Could you filter the records below and return each line that holds "false"?
+++++
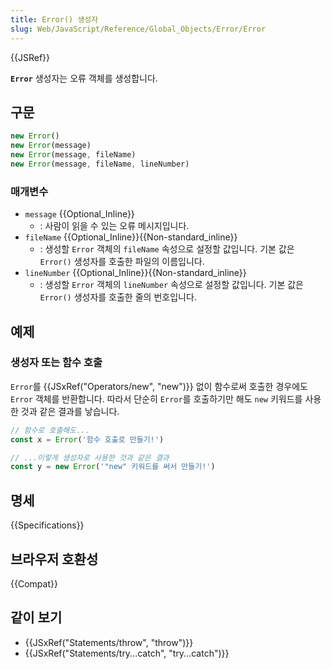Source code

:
 ```yaml
---
title: Error() 생성자
slug: Web/JavaScript/Reference/Global_Objects/Error/Error
---
```


{{JSRef}}

**`Error`** 생성자는 오류 객체를 생성합니다.

## 구문

```js
new Error()
new Error(message)
new Error(message, fileName)
new Error(message, fileName, lineNumber)
```

### 매개변수

- `message` {{Optional_Inline}}
  - : 사람이 읽을 수 있는 오류 메시지입니다.
- `fileName` {{Optional_Inline}}{{Non-standard_inline}}
  - : 생성할 `Error` 객체의 `fileName` 속성으로 설정할 값입니다. 기본 값은
    `Error()` 생성자를 호출한 파일의 이름입니다.
- `lineNumber` {{Optional_Inline}}{{Non-standard_inline}}
  - : 생성할 `Error` 객체의 `lineNumber` 속성으로 설정할 값입니다. 기본 값은
    `Error()` 생성자를 호출한 줄의 번호입니다.

## 예제

### 생성자 또는 함수 호출

`Error`를 {{JSxRef("Operators/new", "new")}} 없이 함수로써 호출한 경우에도 `Error` 객체를
반환합니다. 따라서 단순히 `Error`를 호출하기만 해도 `new` 키워드를 사용한 것과 같은 결과를
낳습니다.

```js
// 함수로 호출해도...
const x = Error('함수 호출로 만들기!')

// ...이렇게 생성자로 사용한 것과 같은 결과
const y = new Error('"new" 키워드를 써서 만들기!')
```

## 명세

{{Specifications}}

## 브라우저 호환성

{{Compat}}

## 같이 보기

- {{JSxRef("Statements/throw", "throw")}}
- {{JSxRef("Statements/try...catch", "try...catch")}}
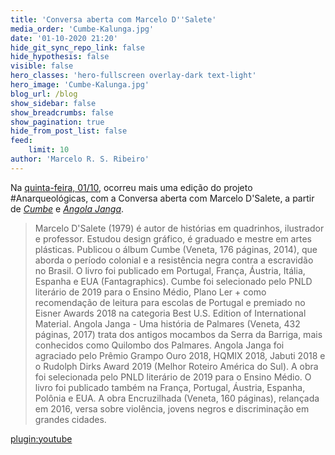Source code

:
 ```yaml
---
title: 'Conversa aberta com Marcelo D''Salete'
media_order: 'Cumbe-Kalunga.jpg'
date: '01-10-2020 21:20'
hide_git_sync_repo_link: false
hide_hypothesis: false
visible: false
hero_classes: 'hero-fullscreen overlay-dark text-light'
hero_image: 'Cumbe-Kalunga.jpg'
blog_url: /blog
show_sidebar: false
show_breadcrumbs: false
show_pagination: true
hide_from_post_list: false
feed:
    limit: 10
author: 'Marcelo R. S. Ribeiro'
---
```


Na [quinta-feira, 01/10](http://www.arqueologiadosensivel.ufba.br/atividades/2020-2-conversas-anarqueologicas-2), ocorreu mais uma edição do projeto #Anarqueológicas, com a Conversa aberta com Marcelo D'Salete, a partir de [*Cumbe*](https://veneta.com.br/produto/cumbe/) e [*Angola Janga*](https://veneta.com.br/produto/angola-janga/).

> Marcelo D'Salete (1979) é autor de histórias em quadrinhos, ilustrador e professor. Estudou design gráfico, é graduado e mestre em artes plásticas. Publicou o álbum Cumbe (Veneta, 176 páginas, 2014), que aborda o período colonial e a resistência negra contra a escravidão no Brasil. O livro foi publicado em Portugal, França, Áustria, Itália, Espanha e EUA (Fantagraphics). Cumbe foi selecionado pelo PNLD literário de 2019 para o Ensino Médio, Plano Ler + como recomendação de leitura para escolas de Portugal e premiado no Eisner Awards 2018 na categoria Best U.S. Edition of International Material. Angola Janga - Uma história de Palmares (Veneta, 432 páginas, 2017) trata dos antigos mocambos da Serra da Barriga, mais conhecidos como Quilombo dos Palmares. Angola Janga foi agraciado pelo Prêmio Grampo Ouro 2018, HQMIX 2018, Jabuti 2018 e o Rudolph Dirks Award 2019 (Melhor Roteiro América do Sul). A obra foi selecionada pelo PNLD literário de 2019 para o Ensino Médio. O livro foi publicado também na França, Portugal, Áustria, Espanha, Polônia e EUA. A obra Encruzilhada (Veneta, 160 páginas), relançada em 2016, versa sobre violência, jovens negros e discriminação em grandes cidades.

[plugin:youtube](https://www.youtube.com/watch?v=cxrt3Uepr5g)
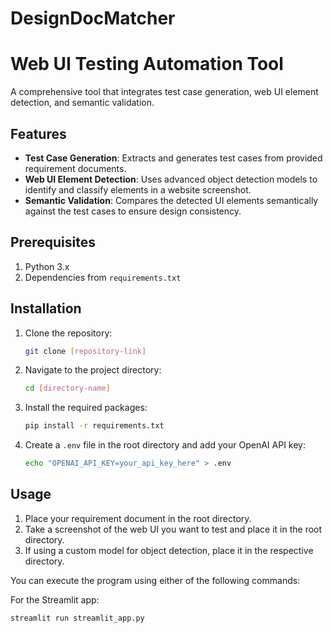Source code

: # DesignDocMatcher

# Web UI Testing Automation Tool

A comprehensive tool that integrates test case generation, web UI element detection, and semantic validation.

## Features

- **Test Case Generation**: Extracts and generates test cases from provided requirement documents.
- **Web UI Element Detection**: Uses advanced object detection models to identify and classify elements in a website screenshot.
- **Semantic Validation**: Compares the detected UI elements semantically against the test cases to ensure design consistency.

## Prerequisites

1. Python 3.x
2. Dependencies from `requirements.txt`

## Installation

1. Clone the repository:

   ```bash
   git clone [repository-link]
   ```

2. Navigate to the project directory:

   ```bash
   cd [directory-name]
   ```

3. Install the required packages:

   ```bash
   pip install -r requirements.txt
   ```

4. Create a `.env` file in the root directory and add your OpenAI API key:
   ```bash
   echo "OPENAI_API_KEY=your_api_key_here" > .env
   ```

## Usage

1. Place your requirement document in the root directory.
2. Take a screenshot of the web UI you want to test and place it in the root directory.
3. If using a custom model for object detection, place it in the respective directory.

You can execute the program using either of the following commands:

For the Streamlit app:

```bash
streamlit run streamlit_app.py

```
+++++
*Response to the task:*
hide_git_sync_repo_link: false
hide_hypothesis: false
visible: false
show_sidebar: false
show_breadcrumbs: false
hide_from_post_list: false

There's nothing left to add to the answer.